*** Task inputs ***

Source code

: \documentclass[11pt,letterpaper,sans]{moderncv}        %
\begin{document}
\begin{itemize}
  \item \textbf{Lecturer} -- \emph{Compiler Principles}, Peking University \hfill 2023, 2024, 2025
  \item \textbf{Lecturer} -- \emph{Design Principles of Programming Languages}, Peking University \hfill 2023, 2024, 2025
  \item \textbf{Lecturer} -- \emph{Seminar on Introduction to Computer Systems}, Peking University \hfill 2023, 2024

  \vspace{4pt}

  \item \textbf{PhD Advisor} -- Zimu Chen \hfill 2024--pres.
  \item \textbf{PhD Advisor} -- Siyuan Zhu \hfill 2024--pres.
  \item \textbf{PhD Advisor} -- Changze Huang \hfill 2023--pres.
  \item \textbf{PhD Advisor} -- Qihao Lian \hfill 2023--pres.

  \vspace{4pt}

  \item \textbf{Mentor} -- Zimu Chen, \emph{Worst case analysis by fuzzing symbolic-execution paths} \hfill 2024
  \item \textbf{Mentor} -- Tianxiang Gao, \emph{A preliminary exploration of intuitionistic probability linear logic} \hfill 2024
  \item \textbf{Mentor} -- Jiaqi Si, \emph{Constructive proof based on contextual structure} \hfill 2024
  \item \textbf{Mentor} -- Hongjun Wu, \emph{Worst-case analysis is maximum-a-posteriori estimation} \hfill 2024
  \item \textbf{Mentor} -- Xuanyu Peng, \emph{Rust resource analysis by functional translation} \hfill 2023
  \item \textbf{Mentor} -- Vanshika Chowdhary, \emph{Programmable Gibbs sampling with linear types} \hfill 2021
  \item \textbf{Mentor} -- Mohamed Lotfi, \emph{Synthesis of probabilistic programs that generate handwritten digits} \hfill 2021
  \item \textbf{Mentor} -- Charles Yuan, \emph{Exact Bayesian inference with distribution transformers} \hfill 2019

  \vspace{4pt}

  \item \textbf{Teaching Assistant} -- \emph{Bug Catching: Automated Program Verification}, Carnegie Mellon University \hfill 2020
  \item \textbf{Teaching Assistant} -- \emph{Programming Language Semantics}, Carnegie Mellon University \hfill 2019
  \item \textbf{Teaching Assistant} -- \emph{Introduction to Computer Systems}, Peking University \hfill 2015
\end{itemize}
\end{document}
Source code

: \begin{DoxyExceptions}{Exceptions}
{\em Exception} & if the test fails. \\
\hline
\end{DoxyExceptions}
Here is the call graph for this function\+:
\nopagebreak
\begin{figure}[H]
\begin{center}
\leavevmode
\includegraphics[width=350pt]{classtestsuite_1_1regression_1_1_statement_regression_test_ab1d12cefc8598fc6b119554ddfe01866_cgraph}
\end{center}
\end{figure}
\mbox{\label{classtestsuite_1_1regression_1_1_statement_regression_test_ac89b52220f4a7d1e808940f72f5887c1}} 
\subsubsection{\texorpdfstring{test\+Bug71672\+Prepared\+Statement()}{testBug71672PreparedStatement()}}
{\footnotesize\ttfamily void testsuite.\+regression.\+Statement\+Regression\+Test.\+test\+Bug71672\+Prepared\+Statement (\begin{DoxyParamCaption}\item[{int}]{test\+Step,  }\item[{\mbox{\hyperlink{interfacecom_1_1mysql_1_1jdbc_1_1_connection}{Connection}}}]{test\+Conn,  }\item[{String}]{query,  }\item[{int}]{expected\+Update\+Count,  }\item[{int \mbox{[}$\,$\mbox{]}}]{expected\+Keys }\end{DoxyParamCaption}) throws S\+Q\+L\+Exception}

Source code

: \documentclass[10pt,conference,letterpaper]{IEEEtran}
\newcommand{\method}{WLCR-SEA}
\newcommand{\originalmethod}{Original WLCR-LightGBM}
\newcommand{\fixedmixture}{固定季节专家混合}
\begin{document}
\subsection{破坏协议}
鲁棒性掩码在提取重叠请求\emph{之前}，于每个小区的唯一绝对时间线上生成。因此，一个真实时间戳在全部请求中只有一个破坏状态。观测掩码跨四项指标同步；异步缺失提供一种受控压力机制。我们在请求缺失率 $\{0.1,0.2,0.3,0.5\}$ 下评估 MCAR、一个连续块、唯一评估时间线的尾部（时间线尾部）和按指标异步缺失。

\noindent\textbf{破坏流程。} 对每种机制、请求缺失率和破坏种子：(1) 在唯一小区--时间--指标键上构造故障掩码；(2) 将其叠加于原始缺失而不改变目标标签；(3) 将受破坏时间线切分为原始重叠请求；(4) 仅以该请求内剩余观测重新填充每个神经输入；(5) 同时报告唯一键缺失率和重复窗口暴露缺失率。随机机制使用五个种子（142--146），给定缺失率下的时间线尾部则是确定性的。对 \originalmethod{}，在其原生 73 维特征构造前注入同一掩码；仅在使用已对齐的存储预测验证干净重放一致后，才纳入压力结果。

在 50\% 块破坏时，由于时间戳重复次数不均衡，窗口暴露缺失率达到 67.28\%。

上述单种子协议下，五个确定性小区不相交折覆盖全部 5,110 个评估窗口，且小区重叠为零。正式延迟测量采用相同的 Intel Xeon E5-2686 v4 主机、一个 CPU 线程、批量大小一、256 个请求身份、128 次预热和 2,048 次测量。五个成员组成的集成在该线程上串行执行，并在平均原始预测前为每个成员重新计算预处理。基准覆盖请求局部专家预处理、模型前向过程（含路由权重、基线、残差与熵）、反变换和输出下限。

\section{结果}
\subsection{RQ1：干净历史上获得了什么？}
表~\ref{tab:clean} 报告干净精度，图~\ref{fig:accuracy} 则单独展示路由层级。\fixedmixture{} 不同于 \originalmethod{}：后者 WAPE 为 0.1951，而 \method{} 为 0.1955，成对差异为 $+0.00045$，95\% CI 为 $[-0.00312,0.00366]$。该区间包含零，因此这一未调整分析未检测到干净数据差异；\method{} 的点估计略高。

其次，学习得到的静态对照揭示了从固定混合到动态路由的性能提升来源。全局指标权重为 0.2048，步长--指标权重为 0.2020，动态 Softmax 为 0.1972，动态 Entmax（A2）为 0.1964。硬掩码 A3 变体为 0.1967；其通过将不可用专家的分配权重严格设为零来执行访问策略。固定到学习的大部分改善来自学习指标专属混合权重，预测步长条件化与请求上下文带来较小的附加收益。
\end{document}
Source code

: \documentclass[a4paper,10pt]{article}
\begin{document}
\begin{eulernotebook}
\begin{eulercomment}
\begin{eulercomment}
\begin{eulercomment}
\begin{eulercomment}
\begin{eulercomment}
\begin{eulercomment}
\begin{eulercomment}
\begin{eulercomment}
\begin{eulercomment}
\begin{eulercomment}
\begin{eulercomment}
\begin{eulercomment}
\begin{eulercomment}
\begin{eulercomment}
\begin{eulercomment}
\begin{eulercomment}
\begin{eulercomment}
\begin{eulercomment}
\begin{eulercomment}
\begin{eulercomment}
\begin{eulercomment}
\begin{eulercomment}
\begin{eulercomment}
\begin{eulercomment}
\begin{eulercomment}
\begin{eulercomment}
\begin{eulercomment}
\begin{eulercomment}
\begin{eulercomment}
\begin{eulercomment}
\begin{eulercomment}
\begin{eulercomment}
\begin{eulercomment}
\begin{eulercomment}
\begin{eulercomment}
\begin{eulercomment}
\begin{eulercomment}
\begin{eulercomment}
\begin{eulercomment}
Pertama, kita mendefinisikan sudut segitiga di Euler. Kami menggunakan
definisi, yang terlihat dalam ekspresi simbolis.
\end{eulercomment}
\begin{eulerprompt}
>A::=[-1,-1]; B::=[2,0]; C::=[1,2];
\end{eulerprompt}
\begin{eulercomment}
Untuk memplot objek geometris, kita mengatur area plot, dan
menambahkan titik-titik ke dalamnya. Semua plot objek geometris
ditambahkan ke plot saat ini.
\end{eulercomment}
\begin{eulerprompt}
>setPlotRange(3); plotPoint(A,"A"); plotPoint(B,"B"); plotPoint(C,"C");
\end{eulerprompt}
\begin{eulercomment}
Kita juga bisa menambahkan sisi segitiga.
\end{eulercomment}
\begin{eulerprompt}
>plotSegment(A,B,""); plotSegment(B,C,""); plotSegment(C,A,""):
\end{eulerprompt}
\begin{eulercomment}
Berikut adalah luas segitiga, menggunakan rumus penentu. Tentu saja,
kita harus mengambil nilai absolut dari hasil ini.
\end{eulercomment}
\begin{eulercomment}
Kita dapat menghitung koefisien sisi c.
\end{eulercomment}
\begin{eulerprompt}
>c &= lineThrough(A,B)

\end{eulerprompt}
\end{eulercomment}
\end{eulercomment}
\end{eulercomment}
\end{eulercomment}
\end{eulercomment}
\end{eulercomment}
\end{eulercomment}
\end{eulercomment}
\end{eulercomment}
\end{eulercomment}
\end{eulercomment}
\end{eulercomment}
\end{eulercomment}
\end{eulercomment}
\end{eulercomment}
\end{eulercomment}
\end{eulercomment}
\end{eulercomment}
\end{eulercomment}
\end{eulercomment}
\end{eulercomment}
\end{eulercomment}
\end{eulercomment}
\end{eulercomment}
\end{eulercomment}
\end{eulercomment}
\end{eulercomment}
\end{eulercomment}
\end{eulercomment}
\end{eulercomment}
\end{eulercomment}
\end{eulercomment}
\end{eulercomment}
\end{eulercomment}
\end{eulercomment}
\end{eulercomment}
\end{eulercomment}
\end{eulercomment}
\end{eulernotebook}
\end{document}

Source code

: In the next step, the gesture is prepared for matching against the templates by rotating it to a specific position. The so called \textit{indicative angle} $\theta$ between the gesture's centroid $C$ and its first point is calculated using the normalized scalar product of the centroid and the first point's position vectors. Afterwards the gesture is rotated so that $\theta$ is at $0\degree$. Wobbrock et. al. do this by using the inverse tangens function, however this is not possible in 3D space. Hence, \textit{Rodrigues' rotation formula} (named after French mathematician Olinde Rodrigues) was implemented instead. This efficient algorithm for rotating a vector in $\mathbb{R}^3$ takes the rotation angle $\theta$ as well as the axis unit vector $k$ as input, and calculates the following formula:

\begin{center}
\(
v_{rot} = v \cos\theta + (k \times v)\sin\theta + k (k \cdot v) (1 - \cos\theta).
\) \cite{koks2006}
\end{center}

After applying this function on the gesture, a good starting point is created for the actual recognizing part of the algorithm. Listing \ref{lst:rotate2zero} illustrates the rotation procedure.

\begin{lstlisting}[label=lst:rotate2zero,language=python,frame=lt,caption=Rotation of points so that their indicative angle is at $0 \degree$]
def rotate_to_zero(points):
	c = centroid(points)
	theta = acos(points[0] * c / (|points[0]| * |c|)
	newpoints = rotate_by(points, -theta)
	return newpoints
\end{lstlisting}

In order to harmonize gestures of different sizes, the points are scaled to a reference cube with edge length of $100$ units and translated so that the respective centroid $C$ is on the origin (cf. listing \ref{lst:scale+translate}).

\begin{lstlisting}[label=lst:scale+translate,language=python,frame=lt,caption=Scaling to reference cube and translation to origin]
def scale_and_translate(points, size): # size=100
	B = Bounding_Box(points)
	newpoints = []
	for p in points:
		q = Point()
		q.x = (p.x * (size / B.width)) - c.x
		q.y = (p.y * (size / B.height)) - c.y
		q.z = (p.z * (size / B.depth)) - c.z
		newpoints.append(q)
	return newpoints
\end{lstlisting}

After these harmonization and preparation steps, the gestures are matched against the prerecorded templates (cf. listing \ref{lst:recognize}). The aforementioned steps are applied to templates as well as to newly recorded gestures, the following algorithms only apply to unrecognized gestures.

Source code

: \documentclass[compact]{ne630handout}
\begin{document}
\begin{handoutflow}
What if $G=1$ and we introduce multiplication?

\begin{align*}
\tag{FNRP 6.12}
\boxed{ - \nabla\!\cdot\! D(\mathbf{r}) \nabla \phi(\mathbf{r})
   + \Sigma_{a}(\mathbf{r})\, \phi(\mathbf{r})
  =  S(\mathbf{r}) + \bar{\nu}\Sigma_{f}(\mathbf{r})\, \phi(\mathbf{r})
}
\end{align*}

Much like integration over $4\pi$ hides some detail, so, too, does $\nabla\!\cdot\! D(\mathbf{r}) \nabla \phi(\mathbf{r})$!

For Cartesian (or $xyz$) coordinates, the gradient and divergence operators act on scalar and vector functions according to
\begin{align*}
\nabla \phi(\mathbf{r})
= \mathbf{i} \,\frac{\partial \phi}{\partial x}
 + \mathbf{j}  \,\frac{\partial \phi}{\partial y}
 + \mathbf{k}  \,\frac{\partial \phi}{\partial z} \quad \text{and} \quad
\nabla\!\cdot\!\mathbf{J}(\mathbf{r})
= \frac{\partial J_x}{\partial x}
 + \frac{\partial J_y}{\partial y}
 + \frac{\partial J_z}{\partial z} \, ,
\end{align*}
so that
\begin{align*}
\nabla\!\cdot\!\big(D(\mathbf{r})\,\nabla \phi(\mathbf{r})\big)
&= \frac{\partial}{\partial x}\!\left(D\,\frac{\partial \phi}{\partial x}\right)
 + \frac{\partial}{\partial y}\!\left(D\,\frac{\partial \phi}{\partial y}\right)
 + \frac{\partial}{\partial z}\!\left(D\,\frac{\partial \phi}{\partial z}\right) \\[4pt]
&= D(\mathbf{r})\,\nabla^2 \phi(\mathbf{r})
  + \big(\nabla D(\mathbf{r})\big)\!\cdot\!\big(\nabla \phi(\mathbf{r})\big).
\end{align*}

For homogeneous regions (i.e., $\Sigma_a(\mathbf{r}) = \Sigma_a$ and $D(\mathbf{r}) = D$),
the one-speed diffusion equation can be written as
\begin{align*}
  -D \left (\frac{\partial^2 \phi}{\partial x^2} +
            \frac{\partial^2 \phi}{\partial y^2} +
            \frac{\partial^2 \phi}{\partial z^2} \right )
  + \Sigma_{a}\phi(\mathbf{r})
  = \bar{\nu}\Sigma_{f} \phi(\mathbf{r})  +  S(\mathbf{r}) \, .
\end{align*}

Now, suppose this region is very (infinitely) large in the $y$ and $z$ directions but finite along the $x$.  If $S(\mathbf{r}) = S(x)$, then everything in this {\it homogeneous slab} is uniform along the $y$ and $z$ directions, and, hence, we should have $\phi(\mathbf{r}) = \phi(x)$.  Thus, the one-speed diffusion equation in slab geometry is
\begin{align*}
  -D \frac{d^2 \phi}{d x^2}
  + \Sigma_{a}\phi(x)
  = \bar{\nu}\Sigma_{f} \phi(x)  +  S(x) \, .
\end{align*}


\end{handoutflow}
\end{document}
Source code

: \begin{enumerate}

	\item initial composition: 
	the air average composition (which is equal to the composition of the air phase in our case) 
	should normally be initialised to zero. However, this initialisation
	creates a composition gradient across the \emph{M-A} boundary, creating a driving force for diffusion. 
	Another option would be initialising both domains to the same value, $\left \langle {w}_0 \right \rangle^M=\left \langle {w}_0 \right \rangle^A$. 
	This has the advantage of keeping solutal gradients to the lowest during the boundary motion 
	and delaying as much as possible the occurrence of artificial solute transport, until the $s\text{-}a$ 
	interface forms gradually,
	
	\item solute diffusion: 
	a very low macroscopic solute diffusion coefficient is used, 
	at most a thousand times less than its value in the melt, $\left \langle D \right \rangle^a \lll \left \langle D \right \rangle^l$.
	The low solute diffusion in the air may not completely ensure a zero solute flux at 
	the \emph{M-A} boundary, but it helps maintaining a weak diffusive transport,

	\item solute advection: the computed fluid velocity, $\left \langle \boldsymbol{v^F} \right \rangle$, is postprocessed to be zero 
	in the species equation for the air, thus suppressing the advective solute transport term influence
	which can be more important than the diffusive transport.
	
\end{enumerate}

*** End of Task inputs ***

To do:
From the entries above, tally every line holding the string "analysis". Give only the count.

Written solution:
3